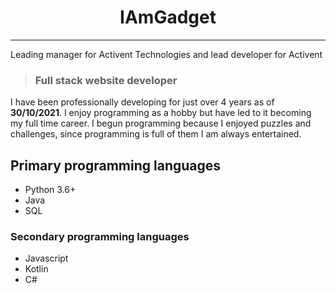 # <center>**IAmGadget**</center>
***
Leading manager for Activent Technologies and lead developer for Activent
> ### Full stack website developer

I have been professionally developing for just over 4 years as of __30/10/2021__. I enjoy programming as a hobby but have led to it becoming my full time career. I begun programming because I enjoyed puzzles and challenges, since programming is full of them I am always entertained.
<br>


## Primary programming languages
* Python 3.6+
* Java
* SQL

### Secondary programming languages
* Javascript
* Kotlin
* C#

◆ ◆ ◆ ◆ ◆

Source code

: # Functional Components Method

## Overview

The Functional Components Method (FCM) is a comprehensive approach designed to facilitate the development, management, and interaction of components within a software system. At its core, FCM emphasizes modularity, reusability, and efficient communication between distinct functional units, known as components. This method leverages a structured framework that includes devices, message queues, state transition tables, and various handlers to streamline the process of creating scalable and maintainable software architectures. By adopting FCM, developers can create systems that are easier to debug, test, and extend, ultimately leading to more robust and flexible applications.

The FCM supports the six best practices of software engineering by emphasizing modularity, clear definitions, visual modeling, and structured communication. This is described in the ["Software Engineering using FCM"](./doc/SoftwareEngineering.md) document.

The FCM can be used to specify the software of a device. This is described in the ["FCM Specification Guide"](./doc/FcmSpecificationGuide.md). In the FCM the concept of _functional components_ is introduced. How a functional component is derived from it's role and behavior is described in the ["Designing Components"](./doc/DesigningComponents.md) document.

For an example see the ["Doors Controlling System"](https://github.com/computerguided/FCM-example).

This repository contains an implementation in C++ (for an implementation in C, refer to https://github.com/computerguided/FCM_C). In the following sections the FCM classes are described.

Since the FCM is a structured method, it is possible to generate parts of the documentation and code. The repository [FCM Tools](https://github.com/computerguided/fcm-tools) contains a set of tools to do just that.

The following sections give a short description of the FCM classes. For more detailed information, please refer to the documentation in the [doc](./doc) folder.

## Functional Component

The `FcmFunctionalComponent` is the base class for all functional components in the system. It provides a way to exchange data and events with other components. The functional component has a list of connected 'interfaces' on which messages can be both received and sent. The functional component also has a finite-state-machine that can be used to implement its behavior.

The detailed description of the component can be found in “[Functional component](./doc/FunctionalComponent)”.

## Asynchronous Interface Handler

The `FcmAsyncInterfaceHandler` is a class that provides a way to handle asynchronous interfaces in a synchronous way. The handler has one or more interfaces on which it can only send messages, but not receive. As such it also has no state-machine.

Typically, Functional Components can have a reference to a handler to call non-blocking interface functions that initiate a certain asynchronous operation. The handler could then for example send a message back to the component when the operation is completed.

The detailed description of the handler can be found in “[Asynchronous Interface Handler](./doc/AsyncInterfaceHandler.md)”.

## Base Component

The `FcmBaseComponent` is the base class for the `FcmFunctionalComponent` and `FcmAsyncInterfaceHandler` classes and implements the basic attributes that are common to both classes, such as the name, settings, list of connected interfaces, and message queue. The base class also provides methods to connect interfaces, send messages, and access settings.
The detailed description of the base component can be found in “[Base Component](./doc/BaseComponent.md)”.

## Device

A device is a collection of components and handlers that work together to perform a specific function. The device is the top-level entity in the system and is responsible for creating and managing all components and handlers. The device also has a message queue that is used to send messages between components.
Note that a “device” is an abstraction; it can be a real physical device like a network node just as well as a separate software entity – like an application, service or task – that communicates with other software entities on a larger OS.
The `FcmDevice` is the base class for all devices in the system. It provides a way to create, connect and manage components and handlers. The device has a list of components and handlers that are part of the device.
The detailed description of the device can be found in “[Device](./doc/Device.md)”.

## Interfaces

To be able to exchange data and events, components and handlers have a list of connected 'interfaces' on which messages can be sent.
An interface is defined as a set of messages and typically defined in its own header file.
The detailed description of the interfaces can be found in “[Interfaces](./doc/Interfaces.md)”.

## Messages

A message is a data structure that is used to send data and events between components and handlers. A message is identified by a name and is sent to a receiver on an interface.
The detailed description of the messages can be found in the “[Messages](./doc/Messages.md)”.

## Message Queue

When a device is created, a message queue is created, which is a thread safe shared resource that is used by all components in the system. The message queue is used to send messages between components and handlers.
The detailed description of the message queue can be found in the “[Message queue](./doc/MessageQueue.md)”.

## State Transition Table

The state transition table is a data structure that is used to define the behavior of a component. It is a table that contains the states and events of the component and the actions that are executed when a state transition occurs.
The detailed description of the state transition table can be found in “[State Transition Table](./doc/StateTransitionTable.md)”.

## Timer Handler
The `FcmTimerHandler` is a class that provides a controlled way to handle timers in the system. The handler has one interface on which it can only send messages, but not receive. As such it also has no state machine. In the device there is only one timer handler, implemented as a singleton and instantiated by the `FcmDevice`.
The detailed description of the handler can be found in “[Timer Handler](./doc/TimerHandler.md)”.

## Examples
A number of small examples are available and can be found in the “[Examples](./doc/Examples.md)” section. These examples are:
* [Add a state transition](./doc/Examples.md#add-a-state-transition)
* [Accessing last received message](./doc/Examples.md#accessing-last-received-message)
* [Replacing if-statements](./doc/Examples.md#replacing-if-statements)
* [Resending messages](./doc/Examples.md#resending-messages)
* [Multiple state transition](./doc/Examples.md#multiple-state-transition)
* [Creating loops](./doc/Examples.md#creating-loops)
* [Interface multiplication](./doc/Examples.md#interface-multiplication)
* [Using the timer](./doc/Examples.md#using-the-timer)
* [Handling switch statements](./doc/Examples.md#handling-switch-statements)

◆ ◆ ◆ ◆ ◆

## TASK STATEMENT
Please, from the material above, copy only the lines from the line with "## Functional Component" up to and including the line with "has no state-machine.", exactly as written.

## YOUR RESPONSE
## Functional Component

The `FcmFunctionalComponent` is the base class for all functional components in the system. It provides a way to exchange data and events with other components. The functional component has a list of connected 'interfaces' on which messages can be both received and sent. The functional component also has a finite-state-machine that can be used to implement its behavior.

The detailed description of the component can be found in “[Functional component](./doc/FunctionalComponent)”.

## Asynchronous Interface Handler

The `FcmAsyncInterfaceHandler` is a class that provides a way to handle asynchronous interfaces in a synchronous way. The handler has one or more interfaces on which it can only send messages, but not receive. As such it also has no state-machine.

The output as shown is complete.